> Brief: Two lines below mark the span: the one containing "Model + Dataset" and the one containing "2. VAE with dense layers + Fashion MNIST". Set down both, plus every line between, exactly as they stand, and nothing else.

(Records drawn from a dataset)
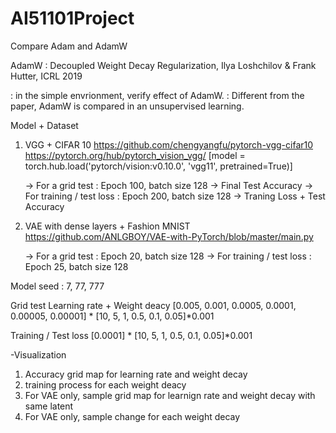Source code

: # AI51101Project
Compare Adam and AdamW

AdamW : Decoupled Weight Decay Regularization, Ilya Loshchilov & Frank Hutter, ICRL 2019

: in the simple envrionment, verify effect of AdamW.
: Different from the paper, AdamW is compared in an unsupervised learning.

Model + Dataset
1. VGG + CIFAR 10
	https://github.com/chengyangfu/pytorch-vgg-cifar10
	https://pytorch.org/hub/pytorch_vision_vgg/ [model = torch.hub.load('pytorch/vision:v0.10.0', 'vgg11', pretrained=True)]

	-> For a grid test : Epoch 100, batch size 128 -> Final Test Accuracy
	-> For training / test loss : Epoch 200, batch size 128 -> Traning Loss + Test Accuracy

2. VAE with dense layers + Fashion MNIST
	https://github.com/ANLGBOY/VAE-with-PyTorch/blob/master/main.py
	
	-> For a grid test : Epoch 20, batch size 128
	-> For training / test loss : Epoch 25, batch size 128

Model seed : 7, 77, 777
	
Grid test
Learning rate + Weight deacy
[0.005, 0.001, 0.0005, 0.0001, 0.00005, 0.00001] * [10, 5, 1, 0.5, 0.1, 0.05]*0.001

Training / Test loss
[0.0001] * [10, 5, 1, 0.5, 0.1, 0.05]*0.001

-Visualization
1. Accuracy grid map for learning rate and weight decay
2. training process for each weight deacy
3. For VAE only, sample grid map for learnign rate and weight decay with same latent
4. For VAE only, sample change for each weight decay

> Answer section:
Model + Dataset
1. VGG + CIFAR 10
	https://github.com/chengyangfu/pytorch-vgg-cifar10
	https://pytorch.org/hub/pytorch_vision_vgg/ [model = torch.hub.load('pytorch/vision:v0.10.0', 'vgg11', pretrained=True)]

	-> For a grid test : Epoch 100, batch size 128 -> Final Test Accuracy
	-> For training / test loss : Epoch 200, batch size 128 -> Traning Loss + Test Accuracy

2. VAE with dense layers + Fashion MNIST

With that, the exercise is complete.